The AWS Bedrock LLM provider enables your agent to use any Bedrock-hosted model (Amazon Nova, Anthropic Claude, Meta Llama, Mistral, and more) for text-based conversations and processing through the unified Bedrock Converse API. It also supports vision input, allowing your agent to analyze and respond to images alongside text with the supported models.

Installation

Install the AWS-enabled VideoSDK Agents package:

pip install "videosdk-plugins-aws"

Importing

from videosdk.agents.plugins import AWSBedrockLLM

Authentication

  • AWS Account: You have an active AWS account with permissions to access Amazon Bedrock and the model you intend to invoke.
  • Model Access: You've requested and been granted access to the target model in the Bedrock console under Model access, in the region you're using.
  • Region Selection: You're operating in a region where the model is available (e.g.
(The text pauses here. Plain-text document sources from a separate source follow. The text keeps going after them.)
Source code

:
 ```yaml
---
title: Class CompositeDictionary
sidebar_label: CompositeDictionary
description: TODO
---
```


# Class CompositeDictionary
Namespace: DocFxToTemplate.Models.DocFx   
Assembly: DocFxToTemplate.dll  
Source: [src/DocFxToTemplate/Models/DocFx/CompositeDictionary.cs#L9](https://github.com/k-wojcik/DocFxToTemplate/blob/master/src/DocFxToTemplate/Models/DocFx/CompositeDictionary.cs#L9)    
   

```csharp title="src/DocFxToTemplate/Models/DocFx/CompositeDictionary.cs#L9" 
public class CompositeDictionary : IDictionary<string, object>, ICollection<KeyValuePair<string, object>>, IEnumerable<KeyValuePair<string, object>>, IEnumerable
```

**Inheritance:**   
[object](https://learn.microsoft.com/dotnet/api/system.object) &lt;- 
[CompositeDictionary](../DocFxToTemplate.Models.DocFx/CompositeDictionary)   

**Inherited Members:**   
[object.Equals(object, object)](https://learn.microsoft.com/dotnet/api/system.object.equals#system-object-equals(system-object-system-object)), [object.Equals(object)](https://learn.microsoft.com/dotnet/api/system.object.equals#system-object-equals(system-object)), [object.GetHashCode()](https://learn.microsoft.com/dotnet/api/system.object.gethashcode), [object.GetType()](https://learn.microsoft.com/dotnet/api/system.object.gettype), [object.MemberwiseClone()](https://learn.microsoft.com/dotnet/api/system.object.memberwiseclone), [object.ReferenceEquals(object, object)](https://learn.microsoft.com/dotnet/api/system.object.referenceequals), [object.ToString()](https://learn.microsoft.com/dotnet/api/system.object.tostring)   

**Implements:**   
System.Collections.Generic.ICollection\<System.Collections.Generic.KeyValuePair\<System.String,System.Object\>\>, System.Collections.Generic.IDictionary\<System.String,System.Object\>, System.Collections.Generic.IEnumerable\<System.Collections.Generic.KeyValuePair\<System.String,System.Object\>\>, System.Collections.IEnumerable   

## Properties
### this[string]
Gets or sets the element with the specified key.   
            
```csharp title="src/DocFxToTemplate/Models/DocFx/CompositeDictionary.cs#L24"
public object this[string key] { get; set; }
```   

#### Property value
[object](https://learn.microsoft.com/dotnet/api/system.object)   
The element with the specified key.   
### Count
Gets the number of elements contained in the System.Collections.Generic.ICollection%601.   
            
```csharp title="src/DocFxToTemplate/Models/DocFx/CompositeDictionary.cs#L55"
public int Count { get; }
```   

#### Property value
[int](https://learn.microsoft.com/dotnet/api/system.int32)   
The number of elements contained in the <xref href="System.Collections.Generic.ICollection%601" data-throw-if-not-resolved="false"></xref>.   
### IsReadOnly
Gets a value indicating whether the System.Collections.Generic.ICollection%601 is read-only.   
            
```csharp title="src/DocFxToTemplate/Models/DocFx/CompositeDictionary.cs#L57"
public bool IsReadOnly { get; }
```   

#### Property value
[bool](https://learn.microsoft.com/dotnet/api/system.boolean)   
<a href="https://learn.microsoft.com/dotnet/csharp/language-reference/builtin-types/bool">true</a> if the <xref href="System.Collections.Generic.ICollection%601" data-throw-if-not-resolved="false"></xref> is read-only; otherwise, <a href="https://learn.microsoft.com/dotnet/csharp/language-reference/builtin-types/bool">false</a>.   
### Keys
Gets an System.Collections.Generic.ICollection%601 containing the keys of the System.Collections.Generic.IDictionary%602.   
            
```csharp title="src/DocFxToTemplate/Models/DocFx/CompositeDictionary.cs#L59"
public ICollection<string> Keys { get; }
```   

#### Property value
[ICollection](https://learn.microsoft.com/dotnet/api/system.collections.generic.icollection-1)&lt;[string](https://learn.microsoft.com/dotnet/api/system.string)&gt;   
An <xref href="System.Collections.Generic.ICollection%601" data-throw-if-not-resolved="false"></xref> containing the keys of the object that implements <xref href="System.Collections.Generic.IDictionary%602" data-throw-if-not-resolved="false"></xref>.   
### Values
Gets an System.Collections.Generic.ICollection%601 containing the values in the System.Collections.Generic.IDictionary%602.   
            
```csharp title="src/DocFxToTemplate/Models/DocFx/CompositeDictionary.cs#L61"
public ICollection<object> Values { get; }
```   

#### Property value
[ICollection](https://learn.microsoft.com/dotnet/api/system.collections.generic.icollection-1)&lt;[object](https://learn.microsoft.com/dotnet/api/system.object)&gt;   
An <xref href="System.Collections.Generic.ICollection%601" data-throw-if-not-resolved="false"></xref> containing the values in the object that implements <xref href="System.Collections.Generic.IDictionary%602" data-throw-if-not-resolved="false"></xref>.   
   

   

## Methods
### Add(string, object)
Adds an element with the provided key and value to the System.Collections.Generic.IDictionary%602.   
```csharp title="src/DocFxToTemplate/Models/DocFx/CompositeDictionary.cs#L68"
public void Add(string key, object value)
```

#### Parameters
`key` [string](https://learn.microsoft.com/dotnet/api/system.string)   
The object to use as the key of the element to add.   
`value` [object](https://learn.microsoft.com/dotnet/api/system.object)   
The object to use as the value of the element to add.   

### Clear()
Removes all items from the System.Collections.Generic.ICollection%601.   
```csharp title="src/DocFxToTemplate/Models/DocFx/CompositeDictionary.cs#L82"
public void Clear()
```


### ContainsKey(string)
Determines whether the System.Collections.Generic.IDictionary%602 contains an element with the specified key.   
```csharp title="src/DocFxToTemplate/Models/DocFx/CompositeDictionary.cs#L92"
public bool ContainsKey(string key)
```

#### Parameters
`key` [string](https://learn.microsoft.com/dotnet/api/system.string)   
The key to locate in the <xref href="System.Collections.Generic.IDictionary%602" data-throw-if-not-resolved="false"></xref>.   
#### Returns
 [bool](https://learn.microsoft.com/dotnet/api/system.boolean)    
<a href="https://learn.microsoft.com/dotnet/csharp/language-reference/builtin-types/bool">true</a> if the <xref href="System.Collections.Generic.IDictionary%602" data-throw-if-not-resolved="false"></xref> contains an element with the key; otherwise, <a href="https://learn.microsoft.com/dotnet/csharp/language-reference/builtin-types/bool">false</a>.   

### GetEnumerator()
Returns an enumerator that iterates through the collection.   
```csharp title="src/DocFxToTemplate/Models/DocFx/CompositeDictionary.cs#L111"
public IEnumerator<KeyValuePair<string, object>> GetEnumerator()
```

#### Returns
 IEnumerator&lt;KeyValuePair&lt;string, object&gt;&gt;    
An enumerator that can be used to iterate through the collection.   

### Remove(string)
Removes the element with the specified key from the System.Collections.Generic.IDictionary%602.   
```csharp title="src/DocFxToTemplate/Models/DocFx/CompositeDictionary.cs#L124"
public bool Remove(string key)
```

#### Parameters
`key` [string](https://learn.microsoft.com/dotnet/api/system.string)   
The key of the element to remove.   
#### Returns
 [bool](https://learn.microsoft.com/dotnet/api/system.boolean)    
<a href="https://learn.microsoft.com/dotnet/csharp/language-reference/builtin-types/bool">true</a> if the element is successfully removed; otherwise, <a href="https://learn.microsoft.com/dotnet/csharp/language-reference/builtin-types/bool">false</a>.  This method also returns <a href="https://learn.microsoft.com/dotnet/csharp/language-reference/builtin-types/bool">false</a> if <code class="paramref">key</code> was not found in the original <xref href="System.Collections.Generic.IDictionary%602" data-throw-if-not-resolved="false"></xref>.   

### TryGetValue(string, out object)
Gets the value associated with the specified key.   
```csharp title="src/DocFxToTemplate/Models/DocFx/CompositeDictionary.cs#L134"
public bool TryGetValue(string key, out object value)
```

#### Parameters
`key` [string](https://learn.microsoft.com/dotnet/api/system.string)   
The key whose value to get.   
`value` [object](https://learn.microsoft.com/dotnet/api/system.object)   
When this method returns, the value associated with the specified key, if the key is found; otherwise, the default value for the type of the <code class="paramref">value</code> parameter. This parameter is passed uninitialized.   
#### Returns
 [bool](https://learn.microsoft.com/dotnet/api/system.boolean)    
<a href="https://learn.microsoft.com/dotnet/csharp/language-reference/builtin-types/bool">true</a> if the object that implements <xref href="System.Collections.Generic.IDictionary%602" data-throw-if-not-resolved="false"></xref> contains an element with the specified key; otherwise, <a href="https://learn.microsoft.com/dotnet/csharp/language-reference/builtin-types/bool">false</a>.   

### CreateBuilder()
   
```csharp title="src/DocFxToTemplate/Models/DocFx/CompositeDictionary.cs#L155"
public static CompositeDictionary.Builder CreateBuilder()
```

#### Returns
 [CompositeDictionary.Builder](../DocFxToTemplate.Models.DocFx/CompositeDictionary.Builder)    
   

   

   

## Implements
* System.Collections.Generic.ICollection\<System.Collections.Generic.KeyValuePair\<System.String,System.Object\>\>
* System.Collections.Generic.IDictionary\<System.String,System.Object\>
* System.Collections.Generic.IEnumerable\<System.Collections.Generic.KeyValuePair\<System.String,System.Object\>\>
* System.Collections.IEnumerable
US East (N. Virginia) us-east-1), as model access is region-specific.
  • AWS Credentials: Your AWS credentials (AWS_ACCESS_KEY_ID, AWS_SECRET_ACCESS_KEY, AWS_DEFAULT_REGION) are configured, either through environment variables or your preferred credential management method (IAM role, shared profile, etc.).

Example Usage

from videosdk.agents.plugins import AWSBedrockLLM
from videosdk.agents import Pipeline

# Initialize the AWS Bedrock LLM model
llm = AWSBedrockLLM(
model="amazon.nova-lite-v1:0",
region="us-east-1",
temperature=0.7,
max_tokens=1024,
)

# Add llm to pipeline
pipeline = Pipeline(llm=llm)
note

When using a .env file for credentials, don't pass them as arguments to model instances. The SDK automatically reads environment variables, so omit aws_access_key_id, aws_secret_access_key, and other credential parameters from your code.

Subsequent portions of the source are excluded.